La idea del amor asociado al sufrimiento, al dolor o incluso a la muerte es, lamentablemente, demasiado habitual en la literatura, las películas, las tradiciones o las propias ensoñaciones. Y decimos demasiado porque, aunque ciertamente existen situaciones dentro de una relación amorosa que suponen un cierto grado de sufrimiento (por ejemplo, pérdida de un ser querido, el dolor que produce ver y vivir un mal momento de la persona amada, contratiempos vitales inevitables, etc.), se trata de un tipo de experiencias que suponen un fundamento muy frágil e inconsistente para que una pareja crezca dentro de una relación afectiva sana y satisfactoria.
Si bien es posible que el punto de arranque de algunas parejas haya sido un evento o entorno de dolor, para que éstas progresen se tienen que crear en cuanto sea posible circunstancias placenteras y agradables que sirvan de soporte.

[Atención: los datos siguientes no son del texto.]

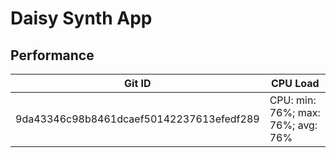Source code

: # Daisy Synth App

## Performance
| Git ID | CPU Load |
| ------ | -------- |
| 9da43346c98b8461dcaef50142237613efedf289 | CPU: min: 76%; max: 76%; avg: 76% | 
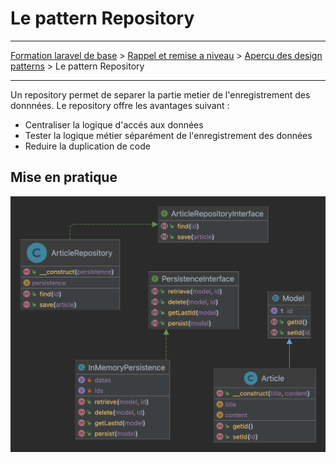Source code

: # Le pattern Repository

---

[Formation laravel de base](../../README.md) > [Rappel et remise a niveau](../README.md) > [Apercu des design patterns](README.md) > Le pattern Repository

---

Un repository permet de separer la partie metier de l'enregistrement des donnnées.
Le repository offre les avantages suivant :
 - Centraliser la logique d'accés aux données
 - Tester la logique métier séparément de l'enregistrement des données
 - Reduire la duplication de code

## Mise en pratique

![Le design Repository](./assets/repository.png)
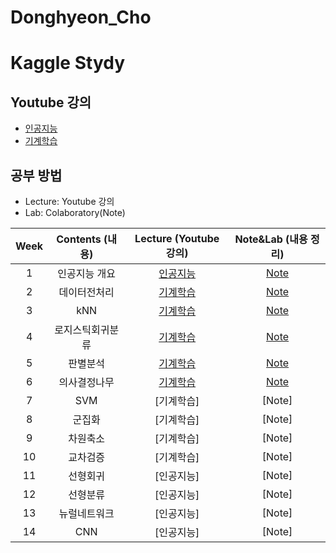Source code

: # Donghyeon_Cho
# Kaggle Stydy

## Youtube 강의
- [인공지능](https://www.youtube.com/playlist?list=PL1xKqHsVFgvmIAJBy-cbB9zQcnMb6zsT2)
- [기계학습](https://www.youtube.com/playlist?list=PL1xKqHsVFgvnQQY9L4n1MFyy-6eixTekU)

## 공부 방법
- Lecture: Youtube 강의
- Lab: Colaboratory(Note)

| Week | Contents (내용) | Lecture (Youtube 강의) | Note&Lab (내용 정리) |
|:---:|:---:|:---:|:---:|
| 1 | 인공지능 개요 | [인공지능](https://www.youtube.com/watch?v=ny48cBIKtiY&list=PL1xKqHsVFgvmIAJBy-cbB9zQcnMb6zsT2&index=4) | [Note](https://github.com/Sejong-Kaggle-Study-3rd/Donghyeon_Cho/blob/main/week_1.ipynb) |
| 2 | 데이터전처리 | [기계학습](https://www.youtube.com/watch?v=gVdkxfYQtG0&list=PL1xKqHsVFgvnQQY9L4n1MFyy-6eixTekU&index=5) | [Note](https://github.com/hyeon9698/Donghyeon_Cho/blob/main/week_2.ipynb) |
| 3 | kNN | [기계학습](https://www.youtube.com/watch?v=siYSp7pnHDA&list=PL1xKqHsVFgvnQQY9L4n1MFyy-6eixTekU&index=8&t=250s) | [Note](https://github.com/Sejong-Kaggle-Study-3rd/Donghyeon_Cho/blob/main/week_3.ipynb) |
| 4 | 로지스틱회귀분류 | [기계학습](https://www.youtube.com/watch?v=uT3hiE7xUtE&list=PL1xKqHsVFgvnQQY9L4n1MFyy-6eixTekU&index=12&t=1907s) | [Note](https://github.com/hyeon9698/Donghyeon_Cho/blob/main/week_4/week_4_Logistic_Regression_%EC%8B%A4%EC%8A%B5.ipynb) |
| 5 | 판별분석 | [기계학습](https://www.youtube.com/watch?v=geIlsP8aPvg&list=PL1xKqHsVFgvnQQY9L4n1MFyy-6eixTekU&index=15) | [Note](https://github.com/hyeon9698/Donghyeon_Cho/blob/main/week_5/05%EC%9E%A5_%ED%8C%90%EB%B3%84%EB%B6%84%EC%84%9D.ipynb) |
| 6 | 의사결정나무 | [기계학습](https://www.youtube.com/watch?v=CC96qKl6etU&list=PL1xKqHsVFgvnQQY9L4n1MFyy-6eixTekU&index=16) | [Note](https://github.com/hyeon9698/Donghyeon_Cho/tree/main/week_6) |
| 7 | SVM | [기계학습] | [Note] |
| 8 | 군집화 | [기계학습] | [Note] |
| 9 | 차원축소 | [기계학습] | [Note] |
| 10 | 교차검증 | [기계학습] | [Note] |
| 11 | 선형회귀 | [인공지능] | [Note] |
| 12 | 선형분류 | [인공지능] | [Note] |
| 13 | 뉴럴네트워크 | [인공지능] | [Note] |
| 14 | CNN | [인공지능] | [Note] |
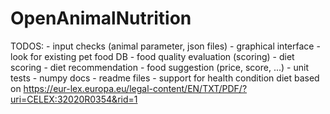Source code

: # OpenAnimalNutrition

TODOS:
    - input checks (animal parameter, json files)
    - graphical interface
    - look for existing pet food DB
    - food quality evaluation (scoring)
    - diet scoring
    - diet recommendation
    - food suggestion (price, score, ...)
    - unit tests
    - numpy docs
    - readme files
    - support for health condition diet based on https://eur-lex.europa.eu/legal-content/EN/TXT/PDF/?uri=CELEX:32020R0354&rid=1
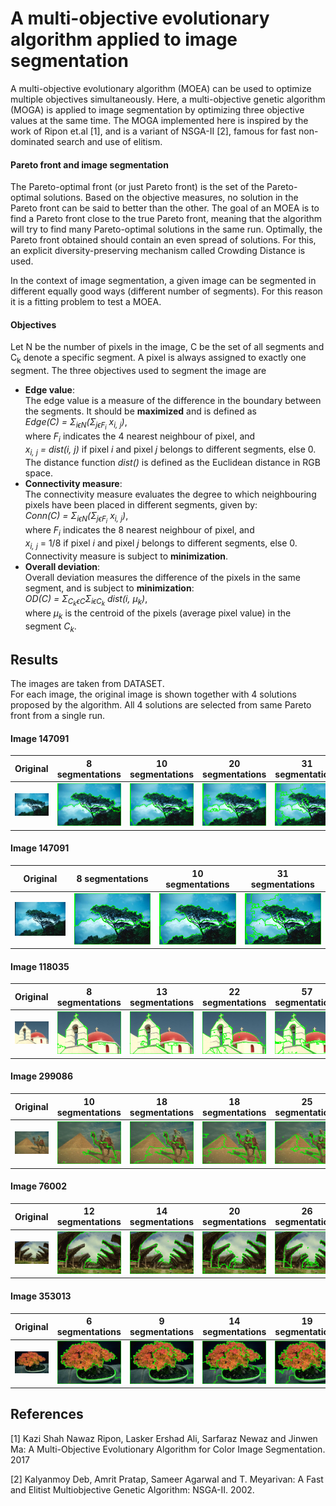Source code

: # A multi-objective evolutionary algorithm applied to image segmentation

A multi-objective evolutionary algorithm (MOEA) can be used to optimize multiple objectives simultaneously. 
Here, a multi-objective genetic algorithm (MOGA) is applied to image segmentation by optimizing three objective values at the same time. 
The MOGA implemented here is inspired by the work of Ripon et.al [1], and is a variant of
NSGA-II [2], famous for fast non-dominated search and use of elitism. 


#### Pareto front and image segmentation
The Pareto-optimal front (or just Pareto front) is the set of the Pareto-optimal solutions.
Based on the objective measures, no solution in the Pareto front can be said to better than the other.
The goal of an MOEA is to find a Pareto front close to the true Pareto front, meaning that the algorithm
will try to find many Pareto-optimal solutions in the same run.
Optimally, the Pareto front obtained should contain an even spread of solutions.
For this, an explicit diversity-preserving mechanism called Crowding Distance is used.

In the context of image segmentation, a given image can be segmented in different equally good ways (different number of segments).
For this reason it is a fitting problem to test a MOEA.

#### Objectives
Let N be the number of pixels in the image, C be the set of all segments and C<sub>k</sub> denote a specific segment. A pixel is always assigned to exactly one segment. 
The three objectives used to segment the image are
- **Edge value**:  
  The edge value is a measure of the difference in the boundary between the segments. It should be **maximized** and is defined as  
  *Edge(C) = &Sigma;<sub>i&#1013;N</sub>(&Sigma;<sub>j&#1013;F<sub>i</sub></sub> x<sub>i, j</sub>)*,  
  where *F<sub>i</sub>* indicates the 4 nearest neighbour of pixel, and  
  *x<sub>i, j</sub> = dist(i, j)* if pixel *i* and pixel *j* belongs to different segments, else 0.  
  The distance function *dist()* is defined as the Euclidean distance in RGB space.
- **Connectivity measure**:  
  The connectivity measure evaluates the degree to which neighbouring pixels have been placed in different segments, given by:  
  *Conn(C) = &Sigma;<sub>i&#1013;N</sub>(&Sigma;<sub>j&#1013;F<sub>i</sub></sub> x<sub>i, j</sub>)*,  
  where *F<sub>i</sub>* indicates the 8 nearest neighbour of pixel, and  
  *x<sub>i, j</sub>* = 1/8 if pixel *i* and pixel *j* belongs to different segments, else 0.  
  Connectivity measure is subject to **minimization**.
- **Overall deviation**:  
  Overall deviation measures the difference of the pixels in the same segment, and is subject to **minimization**:  
  *OD(C) = &Sigma;<sub>C<sub>k</sub>&#1013;C</sub>&Sigma;<sub>i&#1013;C<sub>k</sub></sub> dist(i, &#956;<sub>k</sub>)*,  
  where *&#956;<sub>k</sub>* is the centroid of the pixels (average pixel value) in the segment *C<sub>k</sub>*.

## Results
The images are taken from DATASET.   
For each image, the original image is shown together with 4 solutions proposed by the algorithm. 
All 4 solutions are selected from same Pareto front from a single run. 

#### Image 147091  
Original | 8 segmentations | 10 segmentations | 20 segmentations | 31 segmentations
------------ | ------------- | ------------- | ------------- | -------------    
![original](/src/data/147091/Test%20image.jpg) | ![19](/src/results/147091/c_19-(8).png) | ![5](/src/results/147091/c_5-(10).png) | ![27](/src/results/147091/c_27-(20).png) | ![0](/src/results/147091/c_0-(31).png)  


#### Image 147091
Original | 8 segmentations | 10 segmentations | 31 segmentations
------------ | ------------- | ------------- | -------------    
![original](/src/data/147091/Test%20image.jpg) | ![19](/src/results/147091/c_19-(8).png) | ![5](/src/results/147091/c_5-(10).png) | ![0](/src/results/147091/c_0-(31).png)


#### Image 118035
Original | 8 segmentations | 13 segmentations | 22 segmentations | 57 segmentations
------------ | ------------- | ------------- | ------------- | -------------    
![original](/src/data/118035/Test%20image.jpg) | ![19](/src/results/118035/c_10-(8).png) | ![5](/src/results/118035/c_28-(13).png) | ![27](/src/results/118035/c_23-(22).png) | ![0](/src/results/118035/c_3-(57).png)


#### Image 299086
Original | 10 segmentations | 18 segmentations | 18 segmentations | 25 segmentations
------------ | ------------- | ------------- | ------------- | -------------    
![original](/src/data/299086/Test%20image.jpg) | ![19](/src/results/299086/c_3-(10).png) | ![5](/src/results/299086/c_31-(18).png) | ![27](/src/results/299086/c_36-(18).png) | ![0](/src/results/299086/c_11-(25).png)


#### Image 76002
Original | 12 segmentations | 14 segmentations | 20 segmentations | 26 segmentations
------------ | ------------- | ------------- | ------------- | -------------    
![original](/src/data/76002/Test%20image.jpg) | ![19](/src/results/76002/c_9-(12).png) | ![5](/src/results/76002/c_22-(14).png) | ![27](/src/results/76002/c_31-(20).png) | ![0](/src/results/76002/c_10-(26).png)


#### Image 353013
Original | 6 segmentations | 9 segmentations | 14 segmentations | 19 segmentations
------------ | ------------- | ------------- | ------------- | -------------    
![original](/src/data/353013/Test%20image.jpg) | ![19](/src/results/353013/c_49-(6).png) | ![5](/src/results/353013/c_30-(9).png) | ![27](/src/results/353013/c_26-(14).png) | ![0](/src/results/353013/c_31-(19).png)


## References
[1] Kazi Shah Nawaz Ripon, Lasker Ershad Ali, Sarfaraz Newaz and Jinwen Ma: A Multi-Objective Evolutionary Algorithm for Color Image Segmentation. 2017

[2] Kalyanmoy Deb, Amrit Pratap, Sameer Agarwal and T. Meyarivan: A Fast and Elitist Multiobjective Genetic Algorithm: NSGA-II. 2002.
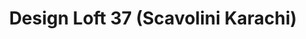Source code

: ---
title: "Design Loft 37 (Scavolini Karachi)"
url: /karachi/design-loft-37-scavolini-karachi/
shop: furniture
---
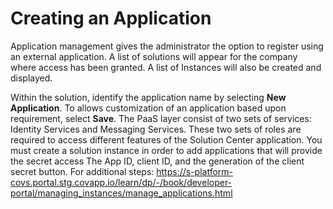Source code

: # Creating an Application
Application management gives the administrator the option to register using an external application. A list of solutions will appear for the company where access has been granted. A list of Instances will also be created and displayed. 

Within the solution, identify the application name by selecting **New Application**. To allows customization of an application based upon requirement, select **Save**. The PaaS layer consist of two sets of services: Identity Services and Messaging Services. These two sets of roles are required to access different features of the Solution Center application. You must create a solution instance in order to add applications that will provide the secret access The App ID, client ID, and the generation of the client secret button. For additional steps: https://s-platform-covs.portal.stg.covapp.io/learn/dp/-/book/developer-portal/managing_instances/manage_applications.html
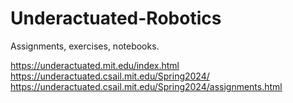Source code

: # Underactuated-Robotics
Assignments, exercises, notebooks.

https://underactuated.mit.edu/index.html 
https://underactuated.csail.mit.edu/Spring2024/ 
https://underactuated.csail.mit.edu/Spring2024/assignments.html 

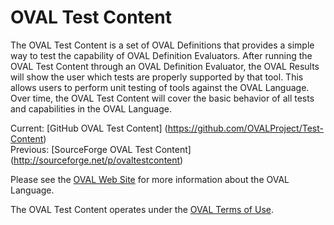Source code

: OVAL Test Content
============

The OVAL Test Content is a set of OVAL Definitions that provides a simple way to test the capability of OVAL Definition Evaluators. After running the OVAL Test Content through an OVAL Definition Evaluator, the OVAL Results will show the user which tests are properly supported by that tool. This allows users to perform unit testing of tools against the OVAL Language. Over time, the OVAL Test Content will cover the basic behavior of all tests and capabilities in the OVAL Language.

Current: [GitHub OVAL Test Content] (https://github.com/OVALProject/Test-Content)<br>
Previous: [SourceForge OVAL Test Content] (http://sourceforge.net/p/ovaltestcontent)<br>

Please see the [OVAL Web Site](http://oval.mitre.org/repository/about/testcontent.html) for more information about the OVAL Language.

The OVAL Test Content operates under the [OVAL Terms of Use](http://oval.mitre.org/about/termsofuse.html).
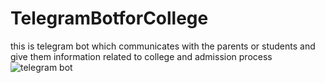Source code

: # TelegramBotforCollege
this is telegram bot which communicates with the parents or students and give them information related to college and admission process
![telegram bot](https://user-images.githubusercontent.com/122893949/215779816-0f25ba23-7cea-42e1-96fb-616c05855f7a.png)
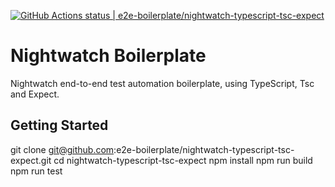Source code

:[![GitHub Actions status | e2e-boilerplate/nightwatch-typescript-tsc-expect](https://github.com/e2e-boilerplate/nightwatch-typescript-tsc-expect/workflows/nightwatch-typescript-tsc-expect/badge.svg)](https://github.com/e2e-boilerplate/nightwatch-typescript-tsc-expect/actions?workflow=nightwatch-typescript-tsc-expect)

# Nightwatch Boilerplate

Nightwatch end-to-end test automation boilerplate, using TypeScript, Tsc and Expect.

## Getting Started

git clone git@github.com:e2e-boilerplate/nightwatch-typescript-tsc-expect.git
cd nightwatch-typescript-tsc-expect
npm install
npm run build
npm run test
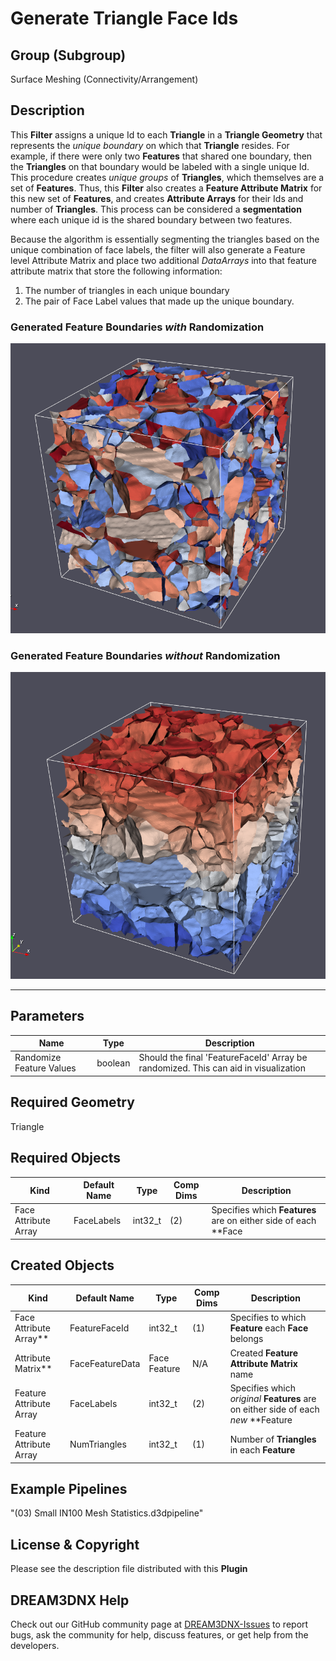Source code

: Generate Triangle Face Ids
============

## Group (Subgroup)

Surface Meshing (Connectivity/Arrangement)

## Description

This **Filter** assigns a unique Id to each **Triangle** in a **Triangle Geometry** that represents the _unique
boundary_ on which that **Triangle** resides. For example, if there were only two **Features** that shared one boundary,
then the **Triangles** on that boundary would be labeled with a single unique Id. This procedure creates _unique groups_
of **Triangles**, which themselves are a set of **Features**. Thus, this **Filter** also creates a **Feature Attribute
Matrix** for this new set of **Features**, and creates **Attribute Arrays** for their Ids and number of **Triangles**. This
process can be considered a **segmentation** where each unique id is the shared boundary between two features. 

Because the algorithm is essentially segmenting the triangles based on the unique combination of face labels, the filter will
also generate a Feature level Attribute Matrix and place two additional *DataArrays* into that feature attribute matrix
that store the following information: 
    
1. The number of triangles in each unique boundary
2. The pair of Face Label values that made up the unique boundary.

### Generated Feature Boundaries *with* Randomization

![Example Surface Mesh Coloring By Feature Face Id](Images/SharedFeaturFace_1.png)

### Generated Feature Boundaries *without* Randomization

![Example Surface Mesh Coloring By Feature Face Id](Images/SharedFeaturFace_2.png)

---------------

## Parameters ##

| Name                     | Type    | Description                                                                         |
|--------------------------|---------|-------------------------------------------------------------------------------------|
| Randomize Feature Values | boolean | Should the final 'FeatureFaceId' Array be randomized. This can aid in visualization |

## Required Geometry

Triangle

## Required Objects

| Kind                     | Default Name | Type    | Comp Dims | Description                                                      |
|--------------------------|--------------|---------|-------------|------------------------------------------------------------------|
| Face Attribute Array | FaceLabels   | int32_t | (2)                  | Specifies which **Features** are on either side of each **Face |

## Created Objects

| Kind                        | Default Name    | Type         | Comp Dims | Description                                                                          |
|-----------------------------|-----------------|--------------|-------------|--------------------------------------------------------------------------------------|
| Face Attribute Array**    | FeatureFaceId   | int32_t      | (1)                  | Specifies to which **Feature** each **Face** belongs                                 |
| Attribute Matrix**        | FaceFeatureData | Face Feature | N/A                  | Created **Feature Attribute Matrix** name                                            |
| Feature Attribute Array | FaceLabels      | int32_t      | (2)                  | Specifies which *original* **Features** are on either side of each *new* **Feature |
| Feature Attribute Array | NumTriangles    | int32_t      | (1)                  | Number of **Triangles** in each **Feature**                                          |

## Example Pipelines

"(03) Small IN100 Mesh Statistics.d3dpipeline"

## License & Copyright

Please see the description file distributed with this **Plugin**

## DREAM3DNX Help

Check out our GitHub community page at [DREAM3DNX-Issues](https://github.com/BlueQuartzSoftware/DREAM3DNX-Issues) to report bugs, ask the community for help, discuss features, or get help from the developers.


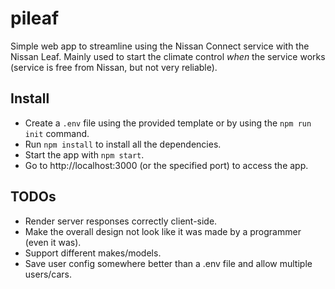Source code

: # pileaf

Simple web app to streamline using the Nissan Connect service with the Nissan Leaf. 
Mainly used to start the climate control *when* the service works 
(service is free from Nissan, but not very reliable).

## Install

* Create a `.env` file using the provided template or by using the `npm run init` command.
* Run `npm install` to install all the dependencies.
* Start the app with `npm start`.
* Go to http://localhost:3000 (or the specified port) to access the app.

## TODOs

* Render server responses correctly client-side.
* Make the overall design not look like it was made by a programmer (even it was).
* Support different makes/models.
* Save user config somewhere better than a .env file and allow multiple users/cars.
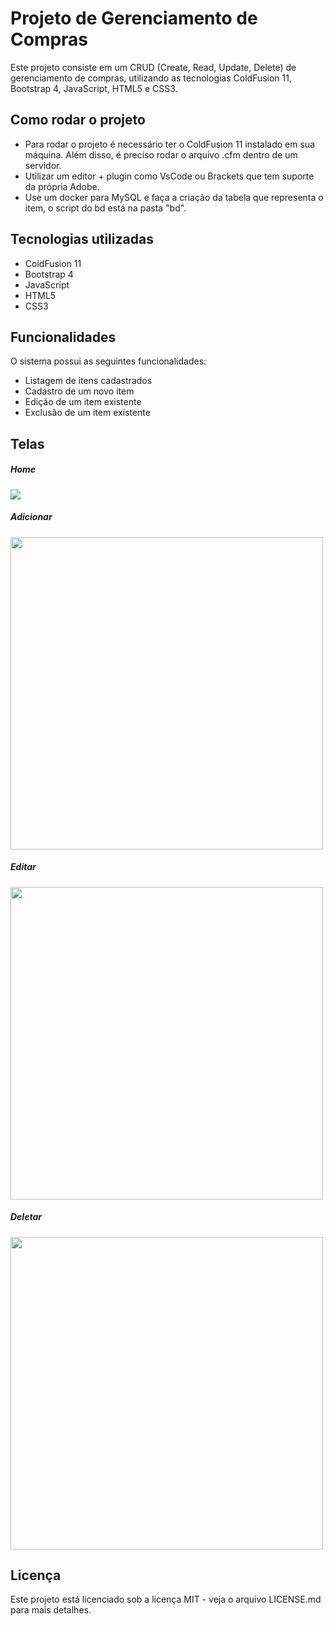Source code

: # Projeto de Gerenciamento de Compras

Este projeto consiste em um CRUD (Create, Read, Update, Delete) de gerenciamento de compras, utilizando as tecnologias ColdFusion 11, Bootstrap 4, JavaScript, HTML5 e CSS3.

## Como rodar o projeto

- Para rodar o projeto é necessário ter o ColdFusion 11 instalado em sua máquina. Além disso, é preciso rodar o arquivo .cfm dentro de um servidor.
- Utilizar um editor + plugin como VsCode ou Brackets que tem suporte da própria Adobe.
- Use um docker para MySQL e faça a criação da tabela que representa o item, o script do bd está na pasta "bd".

## Tecnologias utilizadas

- ColdFusion 11
- Bootstrap 4
- JavaScript
- HTML5
- CSS3

## Funcionalidades

O sistema possui as seguintes funcionalidades:

- Listagem de itens cadastrados
- Cadastro de um novo item
- Edição de um item existente
- Exclusão de um item existente

## Telas

<h5>Home</h5>
<img src="https://github.com/gabrielSdejesus/gerenciamentoDeCompras/assets/108988003/b1f2c5a6-da04-4115-8849-abd3f0b2d68f"/ >

<h5>Adicionar</h5>
<img height="500" src="https://github.com/gabrielSdejesus/gerenciamentoDeCompras/assets/108988003/1cb89bc3-6e9f-490a-b2a6-da4352dda0b8"/>

<h5>Editar</h5>
<img height="500" src="https://github.com/gabrielSdejesus/gerenciamentoDeCompras/assets/108988003/f87df80d-cbac-42eb-af57-9c7ea98c0835"/>

<h5>Deletar</h5>
<img height="500" src="https://github.com/gabrielSdejesus/gerenciamentoDeCompras/assets/108988003/99102953-52fa-4cf0-9a99-23568f70aa7c"/>


## Licença

Este projeto está licenciado sob a licença MIT - veja o arquivo LICENSE.md para mais detalhes.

Existe gran cantidad de estudios dentro del marco de la psicología que describen cómo la proporción de eventos desagradables debe de ser cinco veces inferior que la de eventos agradables o, lo que es lo mismo, por cada experiencia negativa la pareja necesita de cinco positivas para reestablecer el equilibrio emocional.
Por otro lado, el sufrimiento es la consecuencia de una situación dolorosa repetida y no resuelta. El sistema nervioso central, es decir, nuestro cerebro, cuenta con múltiples herramientas para facilitar la supervivencia del organismo de la forma más eficaz (que tiene que ver con que sea agradable, positiva y/o equilibrada). Una de esas herramientas es el dolor. Por lo general, esta sensación aparece como indicativo de corrección de algo que no se está haciendo de la manera más adecuada. Por ejemplo, nos duele el estómago cuando hemos comido más de lo que debíamos, o algún alimento en mal estado. Nos duelen las articulaciones cuando hacemos ejercicios que las sobrecargan. Nos duele el alma cuando las relaciones no salen como esperábamos.
En cualquier caso, el dolor nos está indicando que hay algo que se debe cambiar. En los ejemplos anteriores: comer menos u otra cosa, bajar el nivel de ejercicio, o relacionarnos con otra persona, o con la misma pero de otra manera. Cuando somos incapaces de generar situaciones alternativas y repetimos los mismos patrones, entonces estamos siendo los creadores de nuestra propia experiencia de sufrimiento, que más tarde o más temprano desembocará en trastornos físicos o afectivos. Definitivamente, nada que ver con el amor.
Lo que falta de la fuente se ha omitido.